After a whole weeks worth of racing, we saw nothing but single-file racing, no passing. To the everyday NASCAR fanatic, it was boring.
NASCAR fans want to see good racing, not wrecks, but good, hard racing. The type of racing we’ve gotten used to seeing at Daytona for years now.
From the beginning of the race, we saw good side-by-side, clean, respectful racing. Nobody was leaning on each other, nobody was pushing the issue. Between the initial green flag and lap 190, five non-stage related cautions occured, they are as follows:
Lap 49: Kurt Busch got spun in turn number two by Ricky Stenhouse Jr. Jamie McMurray and Bubba Wallace also piled into the accident.
Lap 106: Casey Mears and Parker Kligerman wrecked going into turn number one.
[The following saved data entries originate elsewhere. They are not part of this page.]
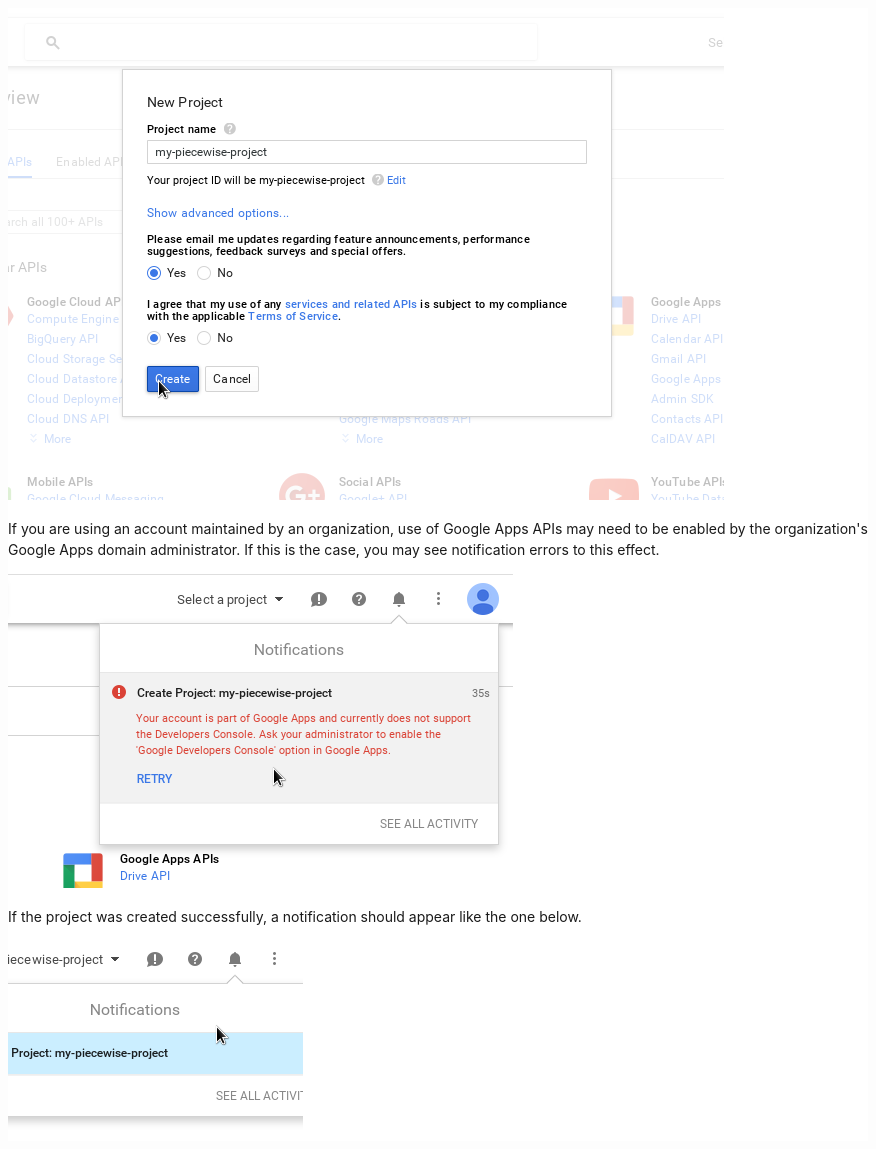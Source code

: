 ![New project details](images/dev-console-2.png)

If you are using an account maintained by an organization, use of Google Apps APIs may need to be enabled by the organization's Google Apps domain administrator. If this is the case, you may see notification errors to this effect.

![Notification errors](images/dev-console-4.png)

If the project was created successfully, a notification should appear like the one below.

![Successful notification](images/dev-console-5.png)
Lap 159: While attempting to make green flag pit stops, BJ McLeod spun coming onto the pit road and collected Jimmie Johnson, Stenhouse, and Tyler Reddick.
Lap 174: NASCAR officials called a caution for debris on the backstretch.
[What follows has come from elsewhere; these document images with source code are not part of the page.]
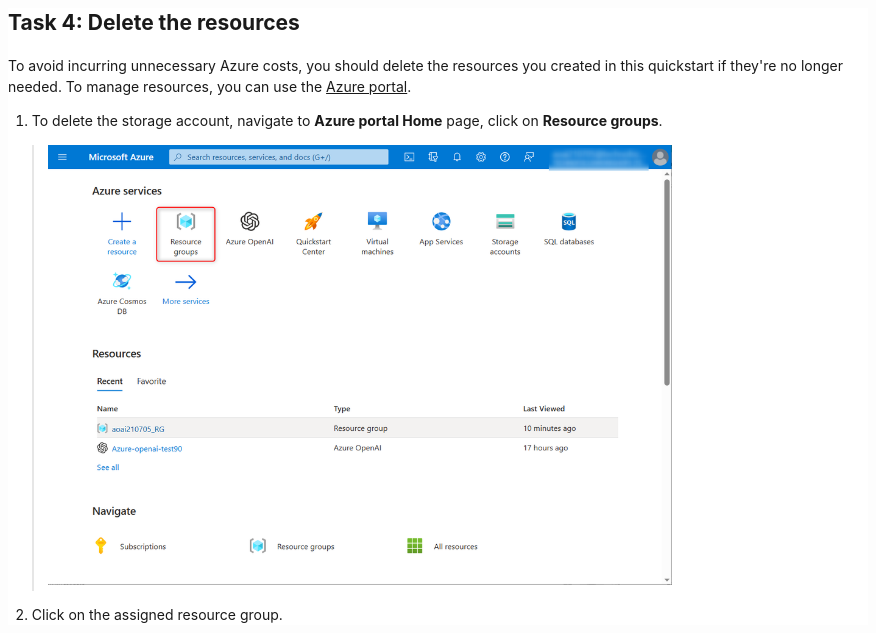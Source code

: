 ## Task 4: Delete the resources

To avoid incurring unnecessary Azure costs, you should delete the
resources you created in this quickstart if they're no longer needed. To
manage resources, you can use the [Azure
portal](https://portal.azure.com/?azure-portal=true).

1.  To delete the storage account, navigate to **Azure portal Home**
    page, click on **Resource groups**.

> <img src="./media/image86.png" style="width:6.5in;height:4.58472in"
> alt="A screenshot of a computer Description automatically generated" />

2.  Click on the assigned resource group.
Lap 180: Going into turn number three, Kyle Larson blew out a left rear tire causing him to spin and hit the outside retaining wall.
After the single-car accident involving Larson was cleaned up, the green flag came back out and they were racing again.
And then, it happened.
The moment every race fan fears.
The moment known as…the big one.
Paul Menard was pushing Matt Dibenedetto into turn number three when he miscalculated and spun Dibenedetto out across the track and into the 40-car field behind them.
This caused a 22-car pile up filled with sparks, fire and smoke. It was total chaos and it resulted in a 25-minute red flag for clean up.
Thankfully, every driver involved walked away under their own power, unhurt. But this accident set up a chain reaction.
Four laps later on lap 194, a seven-car pile-up occured on turn number three again and the same thing happened yet again on lap 198, this time involving eight cars. A 10-15 minute red flag was once again displayed for clean up.
The 40-car field was basically cut down to seven or eight cars still running and only two cars untouched. It was time for overtime since the eight-car wreck on lap 198 caused the race to go over it’s scheduled distance of 200 laps.
The field took the green flag, hoping to make it back to the white flag, signaling that one lap was left in the race. The front row bounced off each other, the whole seven-car field pushing back and forth, leaving every fan at the track or watching at home wondering “are we going to make it?”
Denny Hamlin, in the number eleven Toyota Camry took the white flag with no guarantee of making it back to the checkered flag first or even making it back at all.
The field raced into turn number three for the final time, with Kyle Busch trying to make something work while Joey Logano tried to get around Busch in order to take a stab at Hamlin.
There was no such luck though. Hamlin came soreing off turn number four with a six car-length lead to take the checkered flag and win the 61st annual Daytona 500!
It was an amazing finish for a race everybody thought was going to be a snooze fest. With that, NASCAR will pack up shop and head north to race at Atlanta Motor Speedway on Sunday Feb. 24, the second race of the thirty-six race season!